LKPP sebagai instansi pemerintah pusat yang membidangi pembinaan pengadaan dengan keterbatasan staf dan anggaran ternyata harus mengurusi seluruh wilayah nusantara baik instansi pusat maupun daerah. Hal ini membuat LKPP kewalahan dalam menyikapi seluruh permasalahan pengadaan yang terjadi. LKPP mencoba mensiasati dengan fasilitas online seperti e-pengaduan, e-konsultasi namun tetap saja tidak dapat menyelesaikan permasalahan yang terjadi. Oleh karena itu maka perlu dipikirkan pembentukan LKPP Regional dengan kewenangan yang terbatas seperti kewenangan pembinaan/diklat, batuan permasalahan sanggah, sanggah banding dan pengaduan, koordinasi saksi ahli daerah, keterangan ahli pada permasalahan hukum tahap awal dan sebagainya. LKPP perlu berkoordniasi dengan semua lembaga penegak hukum tentang perlunya menghadirkan keterangan ahli LKPP dalam tahapan pemeriksaan, penyidikan dan penyelidikan sebelum seseorang aktifis pengadaan dijadikan tersangka. Namun di sisi lain jumlah SDM yang diperlukan untuk itu ternyata sangat terbatas jumlahnya. Program saksi ahli yang dibuat LKPP harus dikembangkan tugas dan fungsinya yaitu bukan hanya menjadi saksi ahli di pengadilan saja tapi juga menjadi pemberi keterangan ahli pada saat awal pemeriksaan sampai dengan gelar perkara penentuan nasib seseorang akan menjadi tersangka atau tidak. Untuk itu maka LKPP perlu kembali melakukan rekrutmen saksi ahli/keterangan ahli yang baru, paling tidak bisa disebar minimal 1 orang dalam satu daerah kabupaten/kota atau 1 orang dalam setiap direktorat kementerian/lembaga instansi pemerintah pusat.

Di samping itu, LKPP Regoinal juga harus membuat program pembina ahli pengadaan di mana di daerah tertentu yang masih belum memiliki PNS yang ahli dan handal dalam melaksanakan pengadaan barang/jasa harus didampingi oleh pembina ahli pengadaan sampai mereka mahir dan tidak terjerumus dalam permasalahan hukum.

Bila kita membuat perumpamaan tindak pidana korupsi seperti sampah yang menyumbat saluran air. Bila diibaratkan koruptornya sebagai sampah penyumbat dan birokrasi adalah saluran airnya.
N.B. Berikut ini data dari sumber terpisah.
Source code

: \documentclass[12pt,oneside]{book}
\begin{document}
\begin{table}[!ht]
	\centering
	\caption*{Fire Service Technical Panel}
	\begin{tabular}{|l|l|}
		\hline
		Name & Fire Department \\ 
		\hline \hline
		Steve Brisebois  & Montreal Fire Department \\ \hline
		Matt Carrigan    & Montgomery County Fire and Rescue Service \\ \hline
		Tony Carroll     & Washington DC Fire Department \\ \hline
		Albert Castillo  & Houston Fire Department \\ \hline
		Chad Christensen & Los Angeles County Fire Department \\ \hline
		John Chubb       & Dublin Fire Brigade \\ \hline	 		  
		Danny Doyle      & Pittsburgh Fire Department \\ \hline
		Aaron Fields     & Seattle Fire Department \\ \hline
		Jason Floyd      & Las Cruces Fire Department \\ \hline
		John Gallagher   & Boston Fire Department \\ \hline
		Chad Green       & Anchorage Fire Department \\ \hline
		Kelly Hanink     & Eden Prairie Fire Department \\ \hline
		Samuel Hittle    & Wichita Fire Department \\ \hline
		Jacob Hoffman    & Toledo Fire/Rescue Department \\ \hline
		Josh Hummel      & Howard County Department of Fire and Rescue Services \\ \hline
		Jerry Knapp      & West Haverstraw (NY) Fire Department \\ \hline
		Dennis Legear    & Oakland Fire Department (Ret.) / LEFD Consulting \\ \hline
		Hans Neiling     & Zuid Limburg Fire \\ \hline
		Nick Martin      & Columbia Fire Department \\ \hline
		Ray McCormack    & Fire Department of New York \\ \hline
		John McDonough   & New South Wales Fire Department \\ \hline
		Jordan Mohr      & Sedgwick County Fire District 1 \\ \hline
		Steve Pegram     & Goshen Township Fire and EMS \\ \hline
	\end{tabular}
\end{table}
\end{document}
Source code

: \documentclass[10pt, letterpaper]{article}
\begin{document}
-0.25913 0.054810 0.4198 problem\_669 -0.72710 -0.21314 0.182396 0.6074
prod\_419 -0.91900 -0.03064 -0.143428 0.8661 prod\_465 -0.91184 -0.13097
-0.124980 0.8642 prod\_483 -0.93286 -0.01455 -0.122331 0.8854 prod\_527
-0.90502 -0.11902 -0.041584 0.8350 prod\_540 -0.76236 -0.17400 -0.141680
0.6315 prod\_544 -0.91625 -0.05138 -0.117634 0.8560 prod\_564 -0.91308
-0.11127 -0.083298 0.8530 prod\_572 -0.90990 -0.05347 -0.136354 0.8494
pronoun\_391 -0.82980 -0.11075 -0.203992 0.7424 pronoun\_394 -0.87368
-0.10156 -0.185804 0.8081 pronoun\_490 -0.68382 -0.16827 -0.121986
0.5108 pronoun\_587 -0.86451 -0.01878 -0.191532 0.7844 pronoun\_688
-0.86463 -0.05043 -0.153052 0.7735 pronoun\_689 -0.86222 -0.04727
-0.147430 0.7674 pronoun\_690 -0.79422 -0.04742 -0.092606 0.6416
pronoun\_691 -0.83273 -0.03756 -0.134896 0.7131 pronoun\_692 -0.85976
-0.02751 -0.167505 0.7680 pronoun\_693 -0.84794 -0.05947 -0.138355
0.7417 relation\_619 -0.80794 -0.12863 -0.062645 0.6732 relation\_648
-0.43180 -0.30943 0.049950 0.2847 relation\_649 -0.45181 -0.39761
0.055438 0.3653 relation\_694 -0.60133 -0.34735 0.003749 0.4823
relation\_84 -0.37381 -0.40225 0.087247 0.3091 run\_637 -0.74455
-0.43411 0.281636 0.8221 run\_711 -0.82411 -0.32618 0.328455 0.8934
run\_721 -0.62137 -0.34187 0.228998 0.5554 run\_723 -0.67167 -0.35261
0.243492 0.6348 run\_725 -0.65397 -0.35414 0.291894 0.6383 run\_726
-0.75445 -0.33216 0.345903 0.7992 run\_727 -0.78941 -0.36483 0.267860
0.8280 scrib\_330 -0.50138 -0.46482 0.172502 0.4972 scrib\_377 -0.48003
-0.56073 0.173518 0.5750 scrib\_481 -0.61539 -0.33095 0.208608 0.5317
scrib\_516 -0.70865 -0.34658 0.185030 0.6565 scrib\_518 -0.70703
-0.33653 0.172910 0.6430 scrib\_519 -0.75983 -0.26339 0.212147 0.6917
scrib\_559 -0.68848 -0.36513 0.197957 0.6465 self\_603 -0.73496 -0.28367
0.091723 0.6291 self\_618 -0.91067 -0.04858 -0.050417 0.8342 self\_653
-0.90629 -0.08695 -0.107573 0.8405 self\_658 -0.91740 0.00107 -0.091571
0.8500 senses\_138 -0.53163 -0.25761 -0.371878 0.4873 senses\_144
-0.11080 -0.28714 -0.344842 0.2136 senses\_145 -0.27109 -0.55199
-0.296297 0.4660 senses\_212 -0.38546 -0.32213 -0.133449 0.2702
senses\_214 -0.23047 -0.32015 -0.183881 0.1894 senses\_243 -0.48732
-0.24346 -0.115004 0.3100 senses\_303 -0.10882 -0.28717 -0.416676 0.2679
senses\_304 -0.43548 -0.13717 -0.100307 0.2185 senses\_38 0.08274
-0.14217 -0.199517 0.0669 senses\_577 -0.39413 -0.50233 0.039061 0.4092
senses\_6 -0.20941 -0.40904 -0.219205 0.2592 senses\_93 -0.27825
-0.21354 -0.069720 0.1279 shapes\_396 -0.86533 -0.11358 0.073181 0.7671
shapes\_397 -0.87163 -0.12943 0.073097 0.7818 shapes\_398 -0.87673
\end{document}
Maka bila diibaratkan gerakan pemberantasan korupsi sebagai gerakan pembersihan sampah penyumbat maka seharusnya hasil yang diperoleh adalah air mengalir dengan baik, artinya roda birokrasi berjalan dengan baik. Tapi ketika sampah penyumbat telah dibersihkan tapi air tak kunjung mengalir dengan baik berarti pasti ada yang salah. Dan kesalahan ini wajib kita perbaiki demi kelancaran dan percepatan pembangan bangsa dan negara.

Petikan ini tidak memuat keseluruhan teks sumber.